A “black widow” is a woman who kills her significant other—or, in some cases, a series of significant others—for any of several indefensible reasons: to get his life insurance, to pursue a new love, or simply for the morbid thrill of the kill. Following are three women who did away with their husbands, proving to be as lethal as the poisonous spider that gave them their name.

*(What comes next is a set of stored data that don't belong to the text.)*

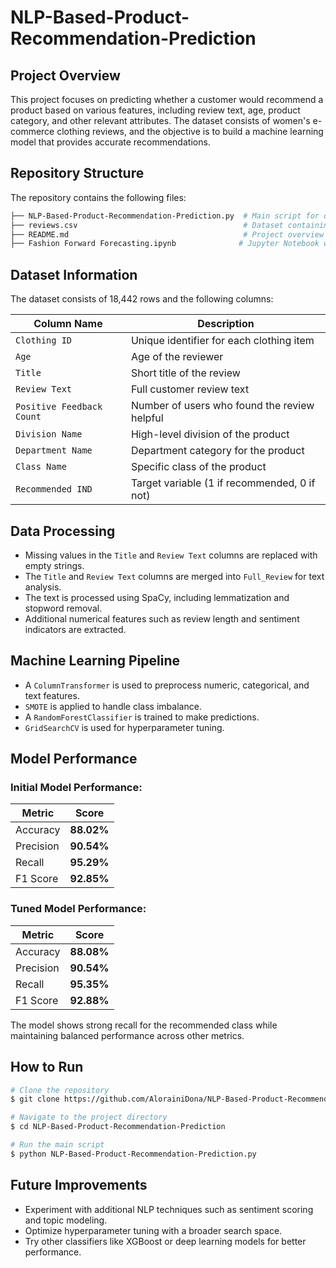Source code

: # NLP-Based-Product-Recommendation-Prediction
## Project Overview

This project focuses on predicting whether a customer would recommend a product based on various features, including review text, age, product category, and other relevant attributes. The dataset consists of women's e-commerce clothing reviews, and the objective is to build a machine learning model that provides accurate recommendations.

## Repository Structure

The repository contains the following files:

```bash
├── NLP-Based-Product-Recommendation-Prediction.py  # Main script for data processing & model training
├── reviews.csv                                     # Dataset containing clothing reviews
├── README.md                                       # Project overview and repository structure
├── Fashion Forward Forecasting.ipynb              # Jupyter Notebook with step-by-step analysis
```

## Dataset Information

The dataset consists of 18,442 rows and the following columns:

| Column Name               | Description |
|---------------------------|-------------|
| `Clothing ID`             | Unique identifier for each clothing item |
| `Age`                     | Age of the reviewer |
| `Title`                   | Short title of the review |
| `Review Text`             | Full customer review text |
| `Positive Feedback Count`  | Number of users who found the review helpful |
| `Division Name`           | High-level division of the product |
| `Department Name`         | Department category for the product |
| `Class Name`              | Specific class of the product |
| `Recommended IND`         | Target variable (1 if recommended, 0 if not) |

## Data Processing

- Missing values in the `Title` and `Review Text` columns are replaced with empty strings.
- The `Title` and `Review Text` columns are merged into `Full_Review` for text analysis.
- The text is processed using SpaCy, including lemmatization and stopword removal.
- Additional numerical features such as review length and sentiment indicators are extracted.

## Machine Learning Pipeline

- A `ColumnTransformer` is used to preprocess numeric, categorical, and text features.
- `SMOTE` is applied to handle class imbalance.
- A `RandomForestClassifier` is trained to make predictions.
- `GridSearchCV` is used for hyperparameter tuning.

## Model Performance

### Initial Model Performance:

| Metric        | Score  |
|--------------|--------|
| Accuracy     | **88.02%** |
| Precision    | **90.54%** |
| Recall       | **95.29%** |
| F1 Score     | **92.85%** |

### Tuned Model Performance:

| Metric        | Score  |
|--------------|--------|
| Accuracy     | **88.08%** |
| Precision    | **90.54%** |
| Recall       | **95.35%** |
| F1 Score     | **92.88%** |

The model shows strong recall for the recommended class while maintaining balanced performance across other metrics.

## How to Run

```bash
# Clone the repository
$ git clone https://github.com/AlorainiDona/NLP-Based-Product-Recommendation-Prediction.git

# Navigate to the project directory
$ cd NLP-Based-Product-Recommendation-Prediction

# Run the main script
$ python NLP-Based-Product-Recommendation-Prediction.py
```

## Future Improvements

- Experiment with additional NLP techniques such as sentiment scoring and topic modeling.
- Optimize hyperparameter tuning with a broader search space.
- Try other classifiers like XGBoost or deep learning models for better performance.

1. In 1908 Clara Carl began her adult life in a way most other young women would have envied: marriage to her childhood sweetheart and the anticipation of a lifetime of domestic bliss. However, in March 1920 the unthinkable happened—her husband, Robert Gibson, died in Missouri of an unknown ailment after 12 years of marriage. Gibson’s $3,000 life insurance policy helped lessen the widow’s grief, and it wasn’t long before Clara cast aside her mourning veil and wed again, this time to a man named Frank Carl. Upon their September 1920 nuptials, the couple settled in Philadelphia, Indiana, where they invited Frank’s father, Alonzo, to live with them. Less than a year later, Alonzo was dead. Two months after that, Frank followed his father to the grave. In the span of a year and a half, Clara had experienced the deaths of three relatives—a spate of misfortune that aroused the community’s suspicions. An investigation ensued and found that both Carl men, as well as Gibson, had died of arsenic poisoning. Clara was arrested, found guilty of second-degree murder, and sentenced to life in prison. She was paroled in 1937.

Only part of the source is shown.